_Directions_. The response should be an exact copy of the records, with the pictures removed.

_Provided material_.
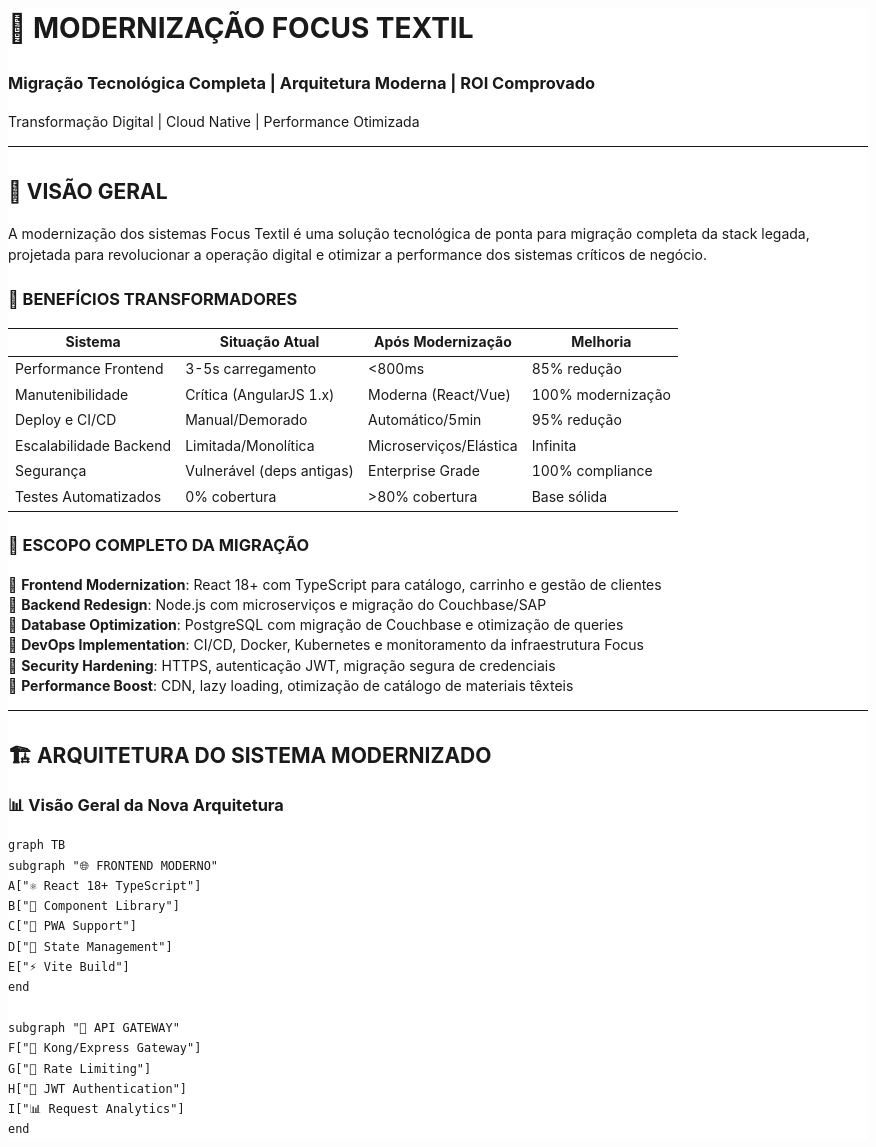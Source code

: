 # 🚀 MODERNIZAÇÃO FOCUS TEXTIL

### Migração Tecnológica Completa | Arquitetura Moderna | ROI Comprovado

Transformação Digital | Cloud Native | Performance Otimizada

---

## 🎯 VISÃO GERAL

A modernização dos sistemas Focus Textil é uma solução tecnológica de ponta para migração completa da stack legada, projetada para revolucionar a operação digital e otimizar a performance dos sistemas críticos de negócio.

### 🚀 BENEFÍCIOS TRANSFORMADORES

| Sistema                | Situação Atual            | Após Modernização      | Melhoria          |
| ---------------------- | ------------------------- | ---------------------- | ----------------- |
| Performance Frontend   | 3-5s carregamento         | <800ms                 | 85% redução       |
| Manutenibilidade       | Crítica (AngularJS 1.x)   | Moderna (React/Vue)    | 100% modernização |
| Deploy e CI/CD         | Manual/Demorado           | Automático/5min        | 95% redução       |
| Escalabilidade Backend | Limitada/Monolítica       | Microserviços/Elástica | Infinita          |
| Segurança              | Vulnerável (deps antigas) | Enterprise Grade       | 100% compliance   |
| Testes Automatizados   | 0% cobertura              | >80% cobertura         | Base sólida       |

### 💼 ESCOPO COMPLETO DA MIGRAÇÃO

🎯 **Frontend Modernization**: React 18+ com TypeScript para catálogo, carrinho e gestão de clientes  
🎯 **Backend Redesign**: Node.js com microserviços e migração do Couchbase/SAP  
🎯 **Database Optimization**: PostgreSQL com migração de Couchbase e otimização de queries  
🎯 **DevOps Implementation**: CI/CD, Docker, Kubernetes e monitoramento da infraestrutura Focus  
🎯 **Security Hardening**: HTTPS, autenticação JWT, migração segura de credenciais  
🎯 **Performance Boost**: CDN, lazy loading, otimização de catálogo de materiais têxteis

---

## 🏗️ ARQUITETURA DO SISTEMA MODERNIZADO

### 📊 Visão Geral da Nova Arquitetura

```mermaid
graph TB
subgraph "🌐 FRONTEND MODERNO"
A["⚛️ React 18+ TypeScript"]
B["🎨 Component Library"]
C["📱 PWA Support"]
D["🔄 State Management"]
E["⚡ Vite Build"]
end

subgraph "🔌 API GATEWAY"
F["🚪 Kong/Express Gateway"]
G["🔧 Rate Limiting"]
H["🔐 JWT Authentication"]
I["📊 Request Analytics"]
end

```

_Result for this exercise_.
Source code

: # 🚀 MODERNIZAÇÃO FOCUS TEXTIL

### Migração Tecnológica Completa | Arquitetura Moderna | ROI Comprovado

Transformação Digital | Cloud Native | Performance Otimizada

---

## 🎯 VISÃO GERAL

A modernização dos sistemas Focus Textil é uma solução tecnológica de ponta para migração completa da stack legada, projetada para revolucionar a operação digital e otimizar a performance dos sistemas críticos de negócio.

### 🚀 BENEFÍCIOS TRANSFORMADORES

| Sistema                | Situação Atual            | Após Modernização      | Melhoria          |
| ---------------------- | ------------------------- | ---------------------- | ----------------- |
| Performance Frontend   | 3-5s carregamento         | <800ms                 | 85% redução       |
| Manutenibilidade       | Crítica (AngularJS 1.x)   | Moderna (React/Vue)    | 100% modernização |
| Deploy e CI/CD         | Manual/Demorado           | Automático/5min        | 95% redução       |
| Escalabilidade Backend | Limitada/Monolítica       | Microserviços/Elástica | Infinita          |
| Segurança              | Vulnerável (deps antigas) | Enterprise Grade       | 100% compliance   |
| Testes Automatizados   | 0% cobertura              | >80% cobertura         | Base sólida       |

### 💼 ESCOPO COMPLETO DA MIGRAÇÃO

🎯 **Frontend Modernization**: React 18+ com TypeScript para catálogo, carrinho e gestão de clientes  
🎯 **Backend Redesign**: Node.js com microserviços e migração do Couchbase/SAP  
🎯 **Database Optimization**: PostgreSQL com migração de Couchbase e otimização de queries  
🎯 **DevOps Implementation**: CI/CD, Docker, Kubernetes e monitoramento da infraestrutura Focus  
🎯 **Security Hardening**: HTTPS, autenticação JWT, migração segura de credenciais  
🎯 **Performance Boost**: CDN, lazy loading, otimização de catálogo de materiais têxteis

---

## 🏗️ ARQUITETURA DO SISTEMA MODERNIZADO

### 📊 Visão Geral da Nova Arquitetura

```mermaid
graph TB
subgraph "🌐 FRONTEND MODERNO"
A["⚛️ React 18+ TypeScript"]
B["🎨 Component Library"]
C["📱 PWA Support"]
D["🔄 State Management"]
E["⚡ Vite Build"]
end

subgraph "🔌 API GATEWAY"
F["🚪 Kong/Express Gateway"]
G["🔧 Rate Limiting"]
H["🔐 JWT Authentication"]
I["📊 Request Analytics"]
end

```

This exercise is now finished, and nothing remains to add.